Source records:

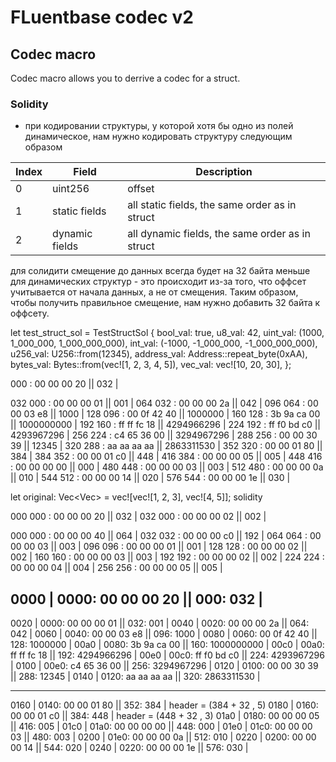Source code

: # FLuentbase codec v2

## Codec macro

Codec macro allows you to derrive a codec for a struct.

### Solidity

- при кодировании структуры, у которой хотя бы одно из полей динамическое, нам нужно кодировать структуру следующим образом

| Index | Field          | Description                                     |
| ----- | -------------- | ----------------------------------------------- |
| 0     | uint256        | offset                                          |
| 1     | static fields  | all static fields, the same order as in struct  |
| 2     | dynamic fields | all dynamic fields, the same order as in struct |

для солидити смещение до данных всегда будет на 32 байта меньше для динамических структур - это происходит из-за того, что оффсет учитывается от начала данных, а не от смещения. Таким образом, чтобы получить правильное смещение, нам нужно добавить 32 байта к оффсету.

let test_struct_sol = TestStructSol {
    bool_val: true,
    u8_val: 42,
    uint_val: (1000, 1_000_000, 1_000_000_000),
    int_val: (-1000, -1_000_000, -1_000_000_000),
    u256_val: U256::from(12345),
    address_val: Address::repeat_byte(0xAA),
    bytes_val: Bytes::from(vec![1, 2, 3, 4, 5]),
    vec_val: vec![10, 20, 30],
};

000      : 00 00 00 20   ||  032 |

032 000  : 00 00 00 01   ||  001 |
064 032  : 00 00 00 2a   ||  042 |
096 064  : 00 00 03 e8   ||  1000 |
128 096  : 00 0f 42 40   ||  1000000 |
160 128  : 3b 9a ca 00   ||  1000000000 |
192 160  : ff ff fc 18   ||  4294966296 |
224 192  : ff f0 bd c0   ||  4293967296 |
256 224  : c4 65 36 00   ||  3294967296 |
288 256  : 00 00 30 39   ||  12345 |
320 288  : aa aa aa aa   ||  2863311530 |
352 320  : 00 00 01 80   ||  384 |
384 352  : 00 00 01 c0   ||  448 |
416 384  : 00 00 00 05   ||  005 |
448 416  : 00 00 00 00   ||  000 |
480 448  : 00 00 00 03   ||  003 |
512 480  : 00 00 00 0a   ||  010 |
544 512  : 00 00 00 14   ||  020 |
576 544  : 00 00 00 1e   ||  030 |

let original: Vec<Vec<u32>> = vec![vec![1, 2, 3], vec![4, 5]];
solidity

000 000  : 00 00 00 20   ||  032 |
032 000  : 00 00 00 02   ||  002 |

000 000  : 00 00 00 40   ||  064 |
032 032  : 00 00 00 c0   ||  192 |
064 064  : 00 00 00 03   ||  003 |
096 096  : 00 00 00 01   ||  001 |
128 128  : 00 00 00 02   ||  002 |
160 160  : 00 00 00 03   ||  003 |
192 192  : 00 00 00 02   ||  002 |
224 224  : 00 00 00 04   ||  004 |
256 256  : 00 00 00 05   ||  005 |






0000 | 0000: 00 00 00 20   ||  000: 032 |
-----------------------------------------

0020 | 0000: 00 00 00 01   ||  032: 001 |
0040 | 0020: 00 00 00 2a   ||  064: 042 |
0060 | 0040: 00 00 03 e8   ||  096: 1000 |
0080 | 0060: 00 0f 42 40   ||  128: 1000000 |
00a0 | 0080: 3b 9a ca 00   ||  160: 1000000000 |
00c0 | 00a0: ff ff fc 18   ||  192: 4294966296 |
00e0 | 00c0: ff f0 bd c0   ||  224: 4293967296 |
0100 | 00e0: c4 65 36 00   ||  256: 3294967296 |
0120 | 0100: 00 00 30 39   ||  288: 12345 |
0140 | 0120: aa aa aa aa   ||  320: 2863311530 |

-----------------------------------------
0160 | 0140: 00 00 01 80   ||  352: 384 |  header =  (384 + 32 , 5)
0180 | 0160: 00 00 01 c0   ||  384: 448 |  header =  (448 + 32 , 3)
01a0 | 0180: 00 00 00 05   ||  416: 005 |
01c0 | 01a0: 00 00 00 00   ||  448: 000 |
01e0 | 01c0: 00 00 00 03   ||  480: 003 |
0200 | 01e0: 00 00 00 0a   ||  512: 010 |
0220 | 0200: 00 00 00 14   ||  544: 020 |
0240 | 0220: 00 00 00 1e   ||  576: 030 |
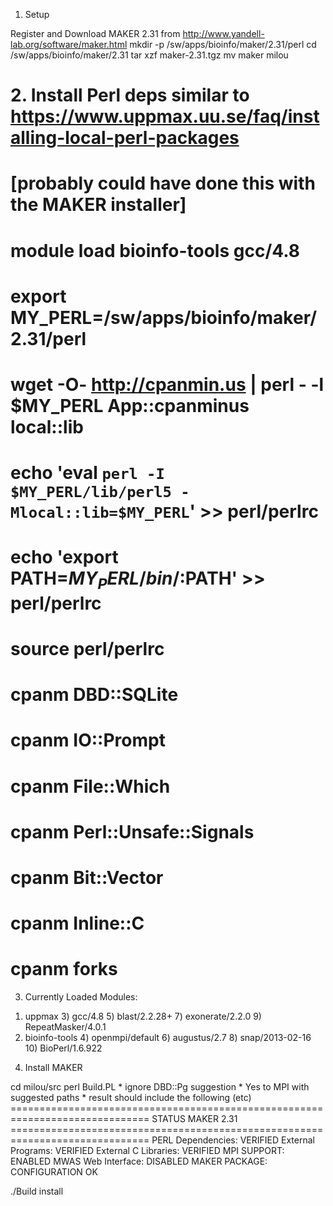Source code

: 1. Setup

  Register and Download MAKER 2.31 from http://www.yandell-lab.org/software/maker.html
  mkdir -p /sw/apps/bioinfo/maker/2.31/perl
  cd /sw/apps/bioinfo/maker/2.31
  tar xzf maker-2.31.tgz
  mv maker milou


# 2. Install Perl deps similar to https://www.uppmax.uu.se/faq/installing-local-perl-packages
#    [probably could have done this with the MAKER installer]

#   module load bioinfo-tools gcc/4.8
#   export MY_PERL=/sw/apps/bioinfo/maker/2.31/perl
#   wget -O- http://cpanmin.us | perl - -l $MY_PERL App::cpanminus local::lib
#   echo 'eval `perl -I $MY_PERL/lib/perl5 -Mlocal::lib=$MY_PERL`' >> perl/perlrc
#   echo 'export PATH=$MY_PERL/bin/:$PATH' >> perl/perlrc 
#   source perl/perlrc 
#   cpanm DBD::SQLite
#   cpanm IO::Prompt
#   cpanm File::Which
#   cpanm Perl::Unsafe::Signals
#   cpanm Bit::Vector
#   cpanm Inline::C
#   cpanm forks


3. Currently Loaded Modules:
  1) uppmax          3) gcc/4.8           5) blast/2.2.28+   7) exonerate/2.2.0   9) RepeatMasker/4.0.1
  2) bioinfo-tools   4) openmpi/default   6) augustus/2.7    8) snap/2013-02-16  10) BioPerl/1.6.922


4. Install MAKER

  cd milou/src
  perl Build.PL
    * ignore DBD::Pg suggestion
    * Yes to MPI with suggested paths
    * result should include the following (etc)
      ==============================================================================
      STATUS MAKER 2.31
      ==============================================================================
      PERL Dependencies:	VERIFIED
      External Programs:	VERIFIED
      External C Libraries:	VERIFIED
      MPI SUPPORT:		ENABLED
      MWAS Web Interface:	DISABLED
      MAKER PACKAGE:		CONFIGURATION OK

  ./Build install

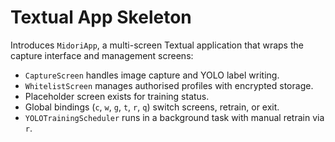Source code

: # Textual App Skeleton

Introduces `MidoriApp`, a multi-screen Textual application that wraps the
capture interface and management screens:

- `CaptureScreen` handles image capture and YOLO label writing.
- `WhitelistScreen` manages authorised profiles with encrypted storage.
- Placeholder screen exists for training status.
- Global bindings (`c`, `w`, `g`, `t`, `r`, `q`) switch screens, retrain, or exit.
- `YOLOTrainingScheduler` runs in a background task with manual retrain via `r`.
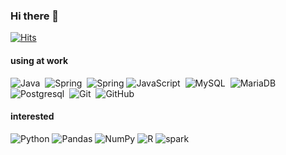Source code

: ### Hi there 👋
[![Hits](https://hits.seeyoufarm.com/api/count/incr/badge.svg?url=https%3A%2F%2Fgithub.com%2FjinnyRyu&count_bg=%2379C83D&title_bg=%23555555&icon=&icon_color=%23E7E7E7&title=hello&edge_flat=false)](https://hits.seeyoufarm.com)

#### using at work
![Java](https://img.shields.io/badge/Java-007396?style=flat&logo=Java&logoColor=white)&nbsp;
![Spring](https://img.shields.io/badge/Spring-6DB33F?style=flat&logo=Spring&logoColor=white)&nbsp;
![Spring](https://img.shields.io/badge/SpringBoot-6DB33F?style=flat-square&logo=Spring&logoColor=white)
![JavaScript](https://img.shields.io/badge/JavaScript-F7DF1E?style=flat&logo=JavaScript&logoColor=black)&nbsp;
![MySQL](https://img.shields.io/badge/MySQL-4479A1?style=flat&logo=MySQL&logoColor=white)&nbsp;
![MariaDB](https://img.shields.io/badge/MariaDB-003545?style=flat&logo=MariaDB&logoColor=white)&nbsp;
![Postgresql](https://img.shields.io/badge/Postgresql-003545?style=flat&logo=Postgresql&logoColor=white)&nbsp;
![Git](https://img.shields.io/badge/Git-f05032?style=flat&logo=Git&logoColor=white)&nbsp;
![GitHub](https://img.shields.io/badge/-GitHub-05122A?style=flat&logo=github)&nbsp;


#### interested
![Python](https://img.shields.io/badge/python-3670A0?style=for-the-badge&logo=python&logoColor=ffdd54)
![Pandas](https://img.shields.io/badge/pandas-%23150458.svg?style=for-the-badge&logo=pandas&logoColor=white)
![NumPy](https://img.shields.io/badge/numpy-%23013243.svg?style=for-the-badge&logo=numpy&logoColor=white)
![R](https://img.shields.io/badge/R-%23013243.svg?style=for-the-badge&logo=R&logoColor=white)
![spark](https://img.shields.io/badge/spark-%23013243.svg?style=for-the-badge&logo=spark&logoColor=white)


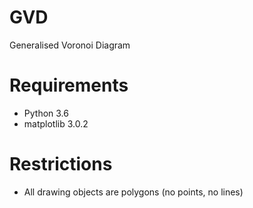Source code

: # GVD
Generalised Voronoi Diagram

# Requirements

* Python 3.6
* matplotlib 3.0.2

# Restrictions

* All drawing objects are polygons (no points, no lines)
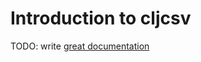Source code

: # Introduction to cljcsv

TODO: write [great documentation](http://jacobian.org/writing/great-documentation/what-to-write/)
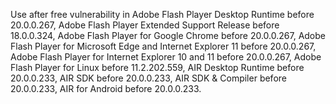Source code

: Use after free vulnerability in Adobe Flash Player Desktop Runtime before 20.0.0.267, Adobe Flash Player Extended Support Release before 18.0.0.324, Adobe Flash Player for Google Chrome before 20.0.0.267, Adobe Flash Player for Microsoft Edge and Internet Explorer 11 before 20.0.0.267, Adobe Flash Player for Internet Explorer 10 and 11 before 20.0.0.267, Adobe Flash Player for Linux before 11.2.202.559, AIR Desktop Runtime before 20.0.0.233, AIR SDK before 20.0.0.233, AIR SDK & Compiler before 20.0.0.233, AIR for Android before 20.0.0.233.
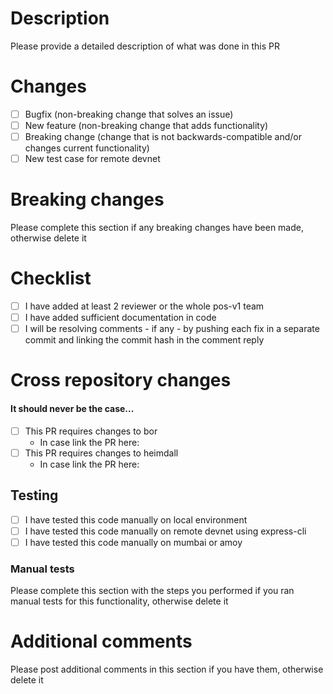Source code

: # Description

Please provide a detailed description of what was done in this PR

# Changes

- [ ] Bugfix (non-breaking change that solves an issue)
- [ ] New feature (non-breaking change that adds functionality)
- [ ] Breaking change (change that is not backwards-compatible and/or changes current functionality)
- [ ] New test case for remote devnet

# Breaking changes

Please complete this section if any breaking changes have been made, otherwise delete it

# Checklist

- [ ] I have added at least 2 reviewer or the whole pos-v1 team
- [ ] I have added sufficient documentation in code
- [ ] I will be resolving comments - if any - by pushing each fix in a separate commit and linking the commit hash in the comment reply

# Cross repository changes

#### It should never be the case...

- [ ] This PR requires changes to bor
  - In case link the PR here:
- [ ] This PR requires changes to heimdall
  - In case link the PR here:

## Testing

- [ ] I have tested this code manually on local environment
- [ ] I have tested this code manually on remote devnet using express-cli
- [ ] I have tested this code manually on mumbai or amoy

### Manual tests

Please complete this section with the steps you performed if you ran manual tests for this functionality, otherwise delete it

# Additional comments

Please post additional comments in this section if you have them, otherwise delete it
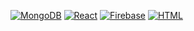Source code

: [![MongoDB](https://img.shields.io/static/v1?logoColor=white&label=&message=mongodb&style=for-the-badge&logo=mongodb&color=47A248)](#)
[![React](https://img.shields.io/static/v1?logoColor=white&label=&message=react&style=for-the-badge&logo=react&color=0088CC)](#)
[![Firebase](https://img.shields.io/static/v1?logoColor=white&label=&message=firebase&style=for-the-badge&logo=firebase&color=FF7139)](#)
[![HTML](https://img.shields.io/static/v1?logoColor=white&label=&message=html&style=for-the-badge&logo=html5&color=E34F26)](#)
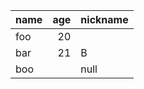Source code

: | name | age | nickname |
| :--- | ---: | :--- |
| foo | 20 |  |
| bar | 21 | B |
| boo |  | null |
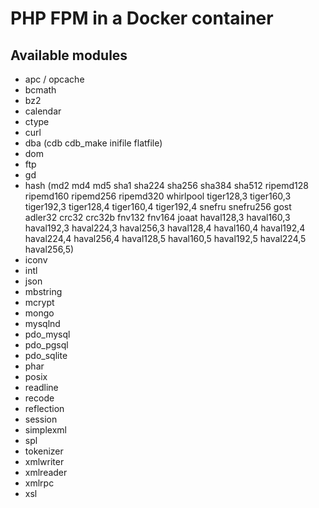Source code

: PHP FPM in a Docker container
=========================

Available modules
-----------------

- apc / opcache
- bcmath
- bz2
- calendar
- ctype
- curl
- dba (cdb cdb_make inifile flatfile)
- dom
- ftp
- gd
- hash (md2 md4 md5 sha1 sha224 sha256 sha384 sha512 ripemd128 ripemd160 ripemd256 ripemd320 whirlpool tiger128,3 tiger160,3 tiger192,3 tiger128,4 tiger160,4 tiger192,4 snefru snefru256 gost adler32 crc32 crc32b fnv132 fnv164 joaat haval128,3 haval160,3 haval192,3 haval224,3 haval256,3 haval128,4 haval160,4 haval192,4 haval224,4 haval256,4 haval128,5 haval160,5 haval192,5 haval224,5 haval256,5)
- iconv
- intl
- json
- mbstring
- mcrypt
- mongo
- mysqlnd
- pdo_mysql
- pdo_pgsql
- pdo_sqlite
- phar
- posix
- readline
- recode
- reflection
- session
- simplexml
- spl
- tokenizer
- xmlwriter
- xmlreader
- xmlrpc
- xsl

Work to complete: Pull out all lines of the data with the string "same".

Solution to the problem:
| 1     | static fields  | all static fields, the same order as in struct  |
| 2     | dynamic fields | all dynamic fields, the same order as in struct |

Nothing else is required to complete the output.